§ **The problem**
Provide again, from the entries below, every line from the one containing "orientarea muzicala s-a" through the one containing "in 2006 mi-am", exactly as written, and no other line.

§ **Exercise material**
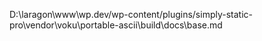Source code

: D:\laragon\www\wp.dev/wp-content/plugins/simply-static-pro\vendor\voku\portable-ascii\build\docs\base.md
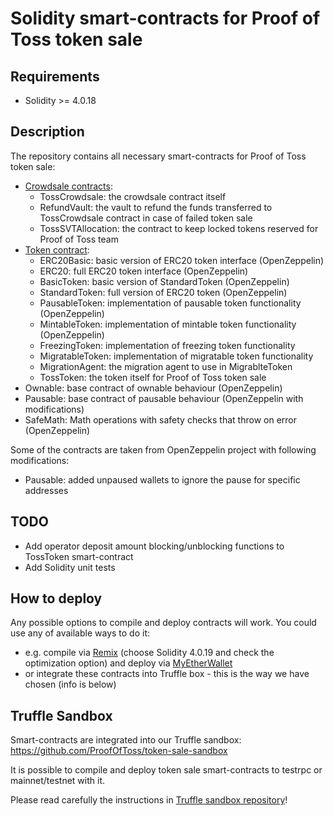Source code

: # Solidity smart-contracts for Proof of Toss token sale

## Requirements

* Solidity >= 4.0.18

## Description

The repository contains all necessary smart-contracts for Proof of Toss token sale:

* [Crowdsale contracts](TokenSale/Crowdsale):
    * TossCrowdsale: the crowdsale contract itself
    * RefundVault: the vault to refund the funds transferred to TossCrowdsale contract in case of failed token sale
    * TossSVTAllocation: the contract to keep locked tokens reserved for Proof of Toss team
* [Token contract](TokenSale/Token):
    * ERC20Basic: basic version of ERC20 token interface (OpenZeppelin)
    * ERC20: full ERC20 token interface (OpenZeppelin)
    * BasicToken: basic version of StandardToken (OpenZeppelin)
    * StandardToken: full version of ERC20 token (OpenZeppelin)
    * PausableToken: implementation of pausable token functionality (OpenZeppelin)
    * MintableToken: implementation of mintable token functionality (OpenZeppelin)
    * FreezingToken: implementation of freezing token functionality
    * MigratableToken: implementation of migratable token functionality
    * MigrationAgent: the migration agent to use in MigrablteToken
    * TossToken: the token itself for Proof of Toss token sale
* Ownable: base contract of ownable behaviour (OpenZeppelin)
* Pausable: base contract of pausable behaviour (OpenZeppelin with modifications)
* SafeMath: Math operations with safety checks that throw on error (OpenZeppelin)

Some of the contracts are taken from OpenZeppelin project with following modifications:

* Pausable: added unpaused wallets to ignore the pause for specific addresses 

## TODO

* Add operator deposit amount blocking/unblocking functions to TossToken smart-contract
* Add Solidity unit tests

## How to deploy

Any possible options to compile and deploy contracts will work. You could use any of available ways to do it:

* e.g. compile via [Remix](https://remix.ethereum.org) (choose Solidity 4.0.19 and check the optimization option) and deploy via [MyEtherWallet](https://myetherwallet.com/)
* or integrate these contracts into Truffle box - this is the way we have chosen (info is below)

## Truffle Sandbox

Smart-contracts are integrated into our Truffle sandbox: https://github.com/ProofOfToss/token-sale-sandbox

It is possible to compile and deploy token sale smart-contracts to testrpc or mainnet/testnet with it.

Please read carefully the instructions in [Truffle sandbox repository](https://github.com/ProofOfToss/token-sale-sandbox)!
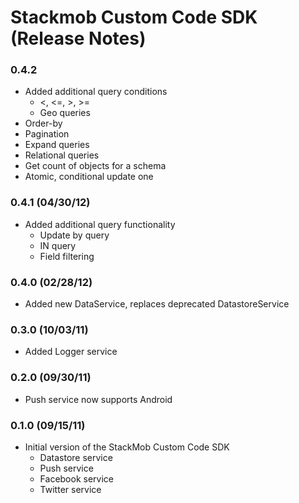 # Stackmob Custom Code SDK (Release Notes)

### 0.4.2
* Added additional query conditions
  * <, <=, >, >=
  * Geo queries
* Order-by
* Pagination
* Expand queries
* Relational queries
* Get count of objects for a schema
* Atomic, conditional update one


### 0.4.1 (04/30/12)
* Added additional query functionality
  * Update by query
  * IN query
  * Field filtering

### 0.4.0 (02/28/12)
* Added new DataService, replaces deprecated DatastoreService

### 0.3.0 (10/03/11)
* Added Logger service

### 0.2.0 (09/30/11)
* Push service now supports Android

### 0.1.0 (09/15/11)
* Initial version of the StackMob Custom Code SDK
  * Datastore service
  * Push service
  * Facebook service
  * Twitter service
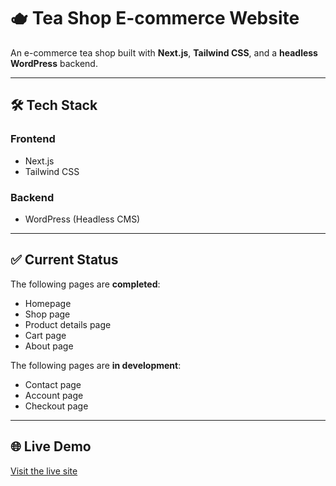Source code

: # 🫖 Tea Shop E-commerce Website

An e-commerce tea shop built with **Next.js**, **Tailwind CSS**, and a **headless WordPress** backend.

---

## 🛠 Tech Stack

### Frontend
- Next.js  
- Tailwind CSS  

### Backend
- WordPress (Headless CMS)

---

## ✅ Current Status

The following pages are **completed**:
- Homepage
- Shop page
- Product details page
- Cart page
- About page

The following pages are **in development**:
- Contact page
- Account page
- Checkout page

---

## 🌐 Live Demo

[Visit the live site](https://e-store.zkrstic.com/)

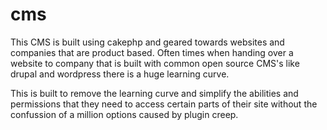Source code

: cms
===

This CMS is built using cakephp and geared towards websites and companies that are product based.   Often times when handing over a website to company that is built with common open source CMS's like drupal and wordpress there is a huge learning curve.  

This is built to remove the learning curve and simplify the abilities and permissions that they need to access certain parts of their site without the confussion of a million options caused by plugin creep.    
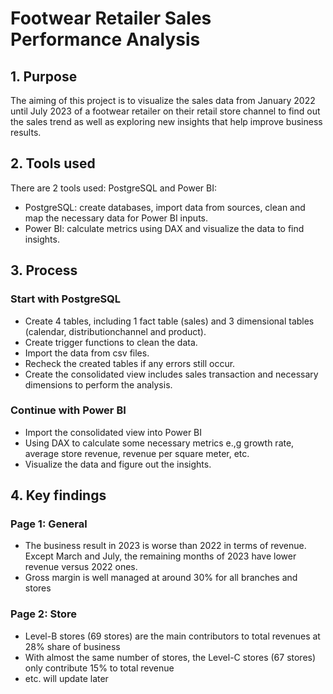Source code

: # Footwear Retailer Sales Performance Analysis #

## 1. Purpose
The aiming of this project is to visualize the sales data from January 2022 until July 2023 of a footwear retailer on their retail store channel to find out the sales trend as well as exploring new insights that help improve business results.

## 2. Tools used
There are 2 tools used: PostgreSQL and Power BI:
* PostgreSQL: create databases, import data from sources, clean and map the necessary data for Power BI inputs.
* Power BI: calculate metrics using DAX and visualize the data to find insights.

## 3. Process
### Start with PostgreSQL
* Create 4 tables, including 1 fact table (sales) and 3 dimensional tables (calendar, distributionchannel and product).
* Create trigger functions to clean the data.
* Import the data from csv files.
* Recheck the created tables if any errors still occur.
* Create the consolidated view includes sales transaction and necessary dimensions to perform the analysis.

### Continue with Power BI
* Import the consolidated view into Power BI
* Using DAX to calculate some necessary metrics e.,g growth rate, average store revenue, revenue per square meter, etc.
* Visualize the data and figure out the insights.

## 4. Key findings
### Page 1: General
* The business result in 2023 is worse than 2022 in terms of revenue. Except March and July, the remaining months of 2023 have lower revenue versus 2022 ones.
* Gross margin is well managed at around 30% for all branches and stores
### Page 2: Store
* Level-B stores (69 stores) are the main contributors to total revenues at 28% share of business
* With almost the same number of stores, the Level-C stores (67 stores) only contribute 15% to total revenue
* etc. will update later

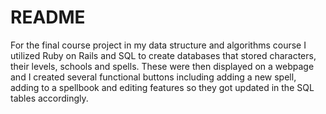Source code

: # README
For the final course project in my data structure and algorithms course I utilized Ruby on Rails and SQL to create databases that stored characters, their levels, schools and spells. These were then displayed on a webpage and I created several functional buttons including adding a new spell, adding to a spellbook and editing features so they got updated in the SQL tables accordingly. 
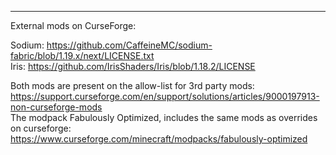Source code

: ---------

External mods on CurseForge:

Sodium: https://github.com/CaffeineMC/sodium-fabric/blob/1.19.x/next/LICENSE.txt  
Iris: https://github.com/IrisShaders/Iris/blob/1.18.2/LICENSE

Both mods are present on the allow-list for 3rd party mods: https://support.curseforge.com/en/support/solutions/articles/9000197913-non-curseforge-mods  
The modpack Fabulously Optimized, includes the same mods as overrides on curseforge: https://www.curseforge.com/minecraft/modpacks/fabulously-optimized
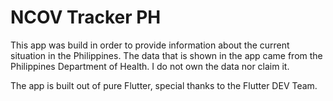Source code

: # NCOV Tracker PH

This app was build in order to provide information about the current situation in the Philippines.
The data that is shown in the app came from the Philippines Department of Health. I do not own the data nor claim it.

The app is built out of pure Flutter, special thanks to the Flutter DEV Team.
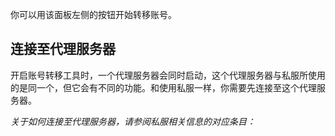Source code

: ﻿你可以用该面板左侧的按钮开始转移账号。

## 连接至代理服务器

开启账号转移工具时，一个代理服务器会同时启动，这个代理服务器与私服所使用的是同一个，但它会有不同的功能。和使用私服一样，你需要先连接至这个代理服务器。

*关于如何连接至代理服务器，请参阅私服相关信息的对应条目：*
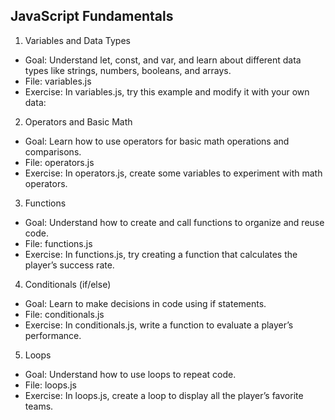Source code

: ## JavaScript Fundamentals

1. Variables and Data Types

- Goal: Understand let, const, and var, and learn about different data types like strings, numbers, booleans, and arrays.
- File: variables.js
- Exercise: In variables.js, try this example and modify it with your own data:

2. Operators and Basic Math

- Goal: Learn how to use operators for basic math operations and comparisons.
- File: operators.js
- Exercise: In operators.js, create some variables to experiment with math operators.

3. Functions

- Goal: Understand how to create and call functions to organize and reuse code.
- File: functions.js
- Exercise: In functions.js, try creating a function that calculates the player’s success rate.

4. Conditionals (if/else)

- Goal: Learn to make decisions in code using if statements.
- File: conditionals.js
- Exercise: In conditionals.js, write a function to evaluate a player’s performance.

5. Loops

- Goal: Understand how to use loops to repeat code.
- File: loops.js
- Exercise: In loops.js, create a loop to display all the player’s favorite teams.
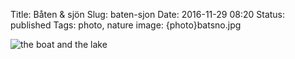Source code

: Title: Båten & sjön
Slug: baten-sjon
Date: 2016-11-29 08:20
Status: published
Tags: photo, nature
image: {photo}batsno.jpg

![the boat and the lake]({photo}batsno.jpg "the boat and the lake")

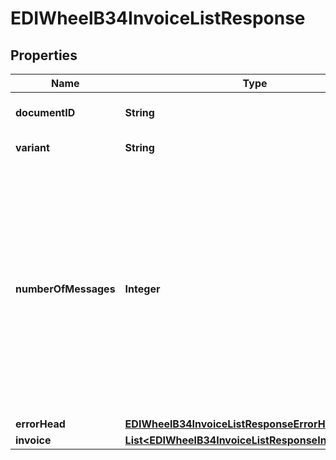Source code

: 

# EDIWheelB34InvoiceListResponse


## Properties

| Name | Type | Description | Notes |
|------------ | ------------- | ------------- | -------------|
|**documentID** | **String** | Fixed documentID &#x3D; B3 |  |
|**variant** | **String** | Fixed variant &#x3D; 4 |  |
|**numberOfMessages** | **Integer** | Number of messages returned based on request search criteria. Max response &#x3D; 100 messages. This may include a pagination feature in the future to be able to include more messages. |  |
|**errorHead** | [**EDIWheelB34InvoiceListResponseErrorHead**](EDIWheelB34InvoiceListResponseErrorHead.md) |  |  [optional] |
|**invoice** | [**List&lt;EDIWheelB34InvoiceListResponseInvoiceInner&gt;**](EDIWheelB34InvoiceListResponseInvoiceInner.md) |  |  |



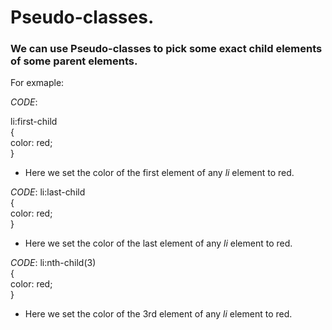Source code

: # Pseudo-classes.

### We can use Pseudo-classes to pick some exact child elements of some parent elements.

For exmaple:

_CODE_:

li:first-child  
{  
 color: red;  
}

- Here we set the color of the first element of any _li_ element to red.

_CODE_:
li:last-child  
{  
 color: red;  
}

- Here we set the color of the last element of any _li_ element to red.

_CODE_:
li:nth-child(3)  
{  
 color: red;  
}

- Here we set the color of the 3rd element of any _li_ element to red.

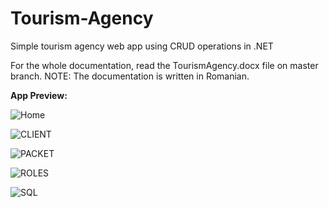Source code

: # Tourism-Agency
Simple tourism agency web app using CRUD operations in .NET

For the whole documentation, read the TourismAgency.docx file on master branch.
NOTE: The documentation is written in Romanian.

**App Preview:**

![Home](https://user-images.githubusercontent.com/92268035/227058671-dd7e8a40-08b5-4b27-be61-cb6f854e7271.png)

![CLIENT](https://user-images.githubusercontent.com/92268035/227058673-16771aea-e73b-4c20-be3d-6d6a901e0992.png)

![PACKET](https://user-images.githubusercontent.com/92268035/227058676-1ba0dc65-3ceb-4abe-9cb9-450117c43b14.png)

![ROLES](https://user-images.githubusercontent.com/92268035/227058677-6877d42d-6047-4544-aa99-19b5f804cf23.png)

![SQL](https://user-images.githubusercontent.com/92268035/227058678-ff628d86-6f1b-48f9-8a68-be25e72a7b0b.png)
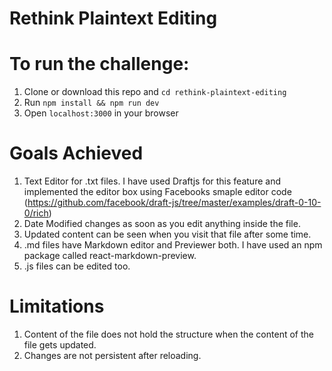 # Rethink Plaintext Editing

# To run the challenge:

1. Clone or download this repo and `cd rethink-plaintext-editing`
2. Run `npm install && npm run dev`
3. Open `localhost:3000` in your browser

# Goals Achieved

1. Text Editor for .txt files. I have used Draftjs for this feature and implemented the editor box using Facebooks smaple editor code (https://github.com/facebook/draft-js/tree/master/examples/draft-0-10-0/rich)
2. Date Modified changes as soon as you edit anything inside the file.
3. Updated content can be seen when you visit that file after some time.
4. .md files have Markdown editor and Previewer both. I have used an npm package called react-markdown-preview.
5. .js files can be edited too.

# Limitations

1. Content of the file does not hold the structure when the content of the file gets updated.
2. Changes are not persistent after reloading.
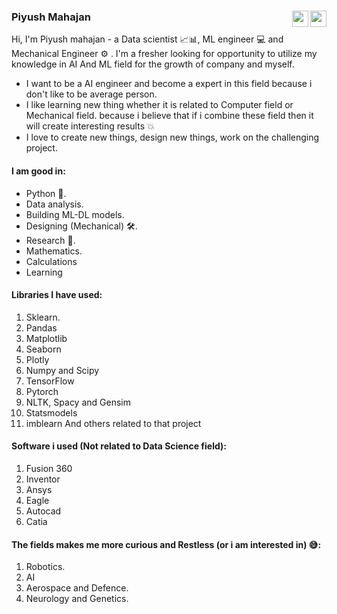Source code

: ###  Piyush Mahajan [<img align = 'right' width = '26px' height = '26px' src = "https://user-images.githubusercontent.com/71897685/149906234-c0f1587b-49e5-4cbf-9034-a00f59ae2cf2.png" />][Linkedin][<img align = 'right' width = '26px' height = '26px' src = 'https://user-images.githubusercontent.com/71897685/151105391-6ba0fc30-6d18-4159-a41c-57614649e970.svg' />][Email]

Hi, I'm Piyush mahajan - a Data scientist 📈📊, ML engineer 💻 and Mechanical Engineer ⚙ . I'm a fresher looking for opportunity to utilize my knowledge in AI And ML field for the growth of company and myself.
- I want to be a AI engineer and become a expert in this field because i don't like to be average person.
- I like learning new thing whether it is related to Computer field or Mechanical field. because i believe that if i combine these field then it will create interesting results 💥
- I love to create new things, design new things, work on the challenging project.

#### I am good in:
- Python 🐍.
- Data analysis.
- Building ML-DL models.
- Designing (Mechanical) 🛠.
- Research 🚀.
- Mathematics.
- Calculations
- Learning 

#### Libraries I have used:
1. Sklearn.
2. Pandas
3. Matplotlib
4. Seaborn
5. Plotly
6. Numpy and Scipy
7. TensorFlow
8. Pytorch
9. NLTK, Spacy and Gensim
10. Statsmodels
11. imblearn
And others related to that project

#### Software i used (Not related to Data Science field):
1. Fusion 360
2. Inventor
3. Ansys
4. Eagle
5. Autocad
6. Catia

#### The fields makes me more curious and Restless (or i am interested in) 😅:
1. Robotics.
2. AI
3. Aerospace and Defence.
4. Neurology and Genetics.



[Linkedin]: https://www.linkedin.com/in/piyushmahajan98
[Email]: piyumaha12@gmail.com
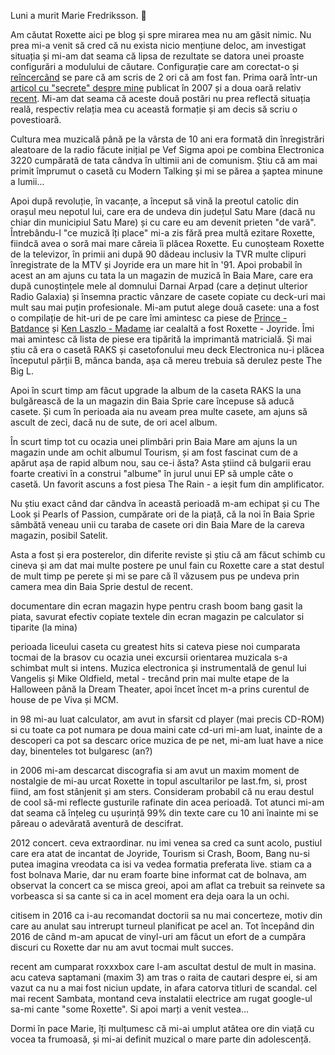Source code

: Luni a murit Marie Fredriksson. 🙁

Am căutat Roxette aici pe blog și spre mirarea mea nu am găsit nimic. Nu prea mi-a venit să cred că nu exista nicio mențiune deloc, am investigat situația și mi-am dat seama că lipsa de rezultate se datora unei proaste configurări a modulului de căutare. Configurație care am corectat-o și [reîncercând](https://www.rusiczki.net/search/?q=roxette) se pare că am scris de 2 ori că am fost fan. Prima oară într-un [articol cu "secrete" despre mine](https://www.rusiczki.net/2007/01/26/5-things-you-didnt-know-about-me/) publicat în 2007 și a doua oară relativ [recent](https://www.rusiczki.net/2018/01/16/capsula-timpului-muzicala/). Mi-am dat seama că aceste două postări nu prea reflectă situația reală, respectiv relația mea cu această formație și am decis să scriu o povestioară.

Cultura mea muzicală până pe la vârsta de 10 ani era formată din înregistrări aleatoare de la radio făcute inițial pe Vef Sigma apoi pe combina Electronica 3220 cumpărată de tata cândva în ultimii ani de comunism. Știu că am mai primit împrumut o casetă cu Modern Talking și mi se părea a șaptea minune a lumii...

Apoi după revoluție, în vacanțe, a început să vină la preotul catolic din orașul meu nepotul lui, care era de undeva din județul Satu Mare (dacă nu chiar din municipiul Satu Mare) și cu care eu am devenit prieten "de vară". Întrebându-l "ce muzică îți place" mi-a zis fără prea multă ezitare Roxette, fiindcă avea o soră mai mare căreia îi plăcea Roxette. Eu cunoșteam Roxette de la televizor, în primii ani după 90 dădeau inclusiv la TVR multe clipuri înregistrate de la MTV și Joyride era un mare hit în '91. Apoi probabil în acest an am ajuns cu tata la un magazin de muzică în Baia Mare, care era după cunoștințele mele al domnului Darnai Arpad (care a deținut ulterior Radio Galaxia) și însemna practic vânzare de casete copiate cu deck-uri mai mult sau mai puțin profesionale. Mi-am putut alege două casete: una a fost o compilație de hit-uri de pe care îmi amintesc ca piese de [Prince - Batdance](https://www.youtube.com/watch?v=ulOLYnOthIw) și [Ken Laszlo - Madame](https://www.youtube.com/watch?v=P7LI-PZxLLo) iar cealaltă a fost Roxette - Joyride. Îmi mai amintesc că lista de piese era tipărită la imprimantă matricială. Și mai știu că era o casetă RAKS și casetofonului meu deck Electronica nu-i plăcea începutul părții B, mânca banda, așa că mereu trebuia să derulez peste The Big L.

Apoi în scurt timp am făcut upgrade la album de la caseta RAKS la una bulgărească de la un magazin din Baia Sprie care începuse să aducă casete. Și cum în perioada aia nu aveam prea multe casete, am ajuns să ascult de zeci, dacă nu de sute, de ori acel album.

În scurt timp tot cu ocazia unei plimbări prin Baia Mare am ajuns la un magazin unde am ochit albumul Tourism, și am fost fascinat cum de a apărut așa de rapid album nou, sau ce-i ăsta? Asta știind că bulgarii erau foarte creativi în a construi "albume" în jurul unui EP să umple câte o casetă. Un favorit ascuns a fost piesa The Rain - a ieșit fum din amplificator.

Nu știu exact când dar cândva în această perioadă m-am echipat și cu The Look și Pearls of Passion, cumpărate ori de la piață, că la noi în Baia Sprie sâmbătă veneau unii cu taraba de casete ori din Baia Mare de la careva magazin, posibil Satelit.

Asta a fost și era posterelor, din diferite reviste și știu că am făcut schimb cu cineva și am dat mai multe postere pe unul fain cu Roxette care a stat destul de mult timp pe perete și mi se pare că îl văzusem pus pe undeva prin camera mea din Baia Sprie destul de recent.

documentare din ecran magazin
hype pentru crash boom bang
gasit la piata, savurat efectiv
copiate textele din ecran magazin pe calculator si tiparite (la mina)

perioada liceului
caseta cu greatest hits si cateva piese noi cumparata tocmai de la brasov cu ocazia unei excursii
orientarea muzicala s-a schimbat mult si intens. Muzica electronica și instrumentală de genul lui Vangelis și Mike Oldfield, metal - trecând prin mai multe etape de la Halloween până la Dream Theater, apoi încet încet m-a prins curentul de house de pe Viva și MCM.

in 98 mi-au luat calculator, am avut in sfarsit cd player (mai precis CD-ROM) si cu toate ca pot numara pe doua maini cate cd-uri mi-am luat, inainte de a descoperi ca pot sa descarc orice muzica de pe net, mi-am luat have a nice day, binenteles tot bulgaresc (an?)

in 2006 mi-am descarcat discografia si am avut un maxim moment de nostalgie de mi-au urcat Roxette in topul ascultarilor pe last.fm, si, prost fiind, am fost stânjenit și am sters. Consideram probabil că nu erau destul de cool să-mi reflecte gusturile rafinate din acea perioadă. Tot atunci mi-am dat seama că înțeleg cu ușurință 99% din texte care cu 10 ani înainte mi se păreau o adevărată aventură de descifrat.

2012 concert. ceva extraordinar. nu imi venea sa cred ca sunt acolo, pustiul care era atat de incantat de Joyride, Tourism si Crash, Boom, Bang nu-si putea imagina vreodata ca isi va vedea formatia preferata live. stiam ca a fost bolnava Marie, dar nu eram foarte bine informat cat de bolnava, am observat la concert ca se misca greoi, apoi am aflat ca trebuit sa reinvete sa vorbeasca si sa cante si ca in acel moment era deja oara la un ochi.

citisem in 2016 ca i-au recomandat doctorii sa nu mai concerteze, motiv din care au anulat sau intrerupt turneul planificat pe acel an. Tot începând din 2016 de când m-am apucat de vinyl-uri am făcut un efort de a cumpăra discuri cu Roxette dar nu am avut tocmai mult succes.

recent am cumparat roxxxbox care l-am ascultat destul de mult in masina. acu cateva saptamani (maxim 3) am tras o raita de cautari despre ei, si am vazut ca nu a mai fost niciun update, in afara catorva titluri de scandal. cel mai recent Sambata, montand ceva instalatii electrice am rugat google-ul sa-mi cante "some Roxette". Si apoi marți a venit vestea...

Dormi în pace Marie, îți mulțumesc că mi-ai umplut atâtea ore din viață cu vocea ta frumoasă, și mi-ai definit muzical o mare parte din adolescență.
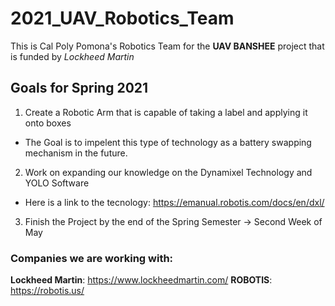 # 2021_UAV_Robotics_Team

This is Cal Poly Pomona's Robotics Team for the **UAV BANSHEE** project that is funded by *Lockheed Martin*

## Goals for Spring 2021 

1. Create a Robotic Arm that is capable of taking a label and applying it onto boxes
  * The Goal is to impelent this type of technology as a battery swapping mechanism in the future. 
2. Work on expanding our knowledge on the Dynamixel Technology and YOLO Software
  * Here is a link to the tecnology: https://emanual.robotis.com/docs/en/dxl/  
3. Finish the Project by the end of the Spring Semester -> Second Week of May


### Companies we are working with: 

**Lockheed Martin**: https://www.lockheedmartin.com/
**ROBOTIS**: https://robotis.us/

§ **Answer to the exercise**
orientarea muzicala s-a schimbat mult si intens. Muzica electronica și instrumentală de genul lui Vangelis și Mike Oldfield, metal - trecând prin mai multe etape de la Halloween până la Dream Theater, apoi încet încet m-a prins curentul de house de pe Viva și MCM.

in 98 mi-au luat calculator, am avut in sfarsit cd player (mai precis CD-ROM) si cu toate ca pot numara pe doua maini cate cd-uri mi-am luat, inainte de a descoperi ca pot sa descarc orice muzica de pe net, mi-am luat have a nice day, binenteles tot bulgaresc (an?)

in 2006 mi-am descarcat discografia si am avut un maxim moment de nostalgie de mi-au urcat Roxette in topul ascultarilor pe last.fm, si, prost fiind, am fost stânjenit și am sters. Consideram probabil că nu erau destul de cool să-mi reflecte gusturile rafinate din acea perioadă. Tot atunci mi-am dat seama că înțeleg cu ușurință 99% din texte care cu 10 ani înainte mi se păreau o adevărată aventură de descifrat.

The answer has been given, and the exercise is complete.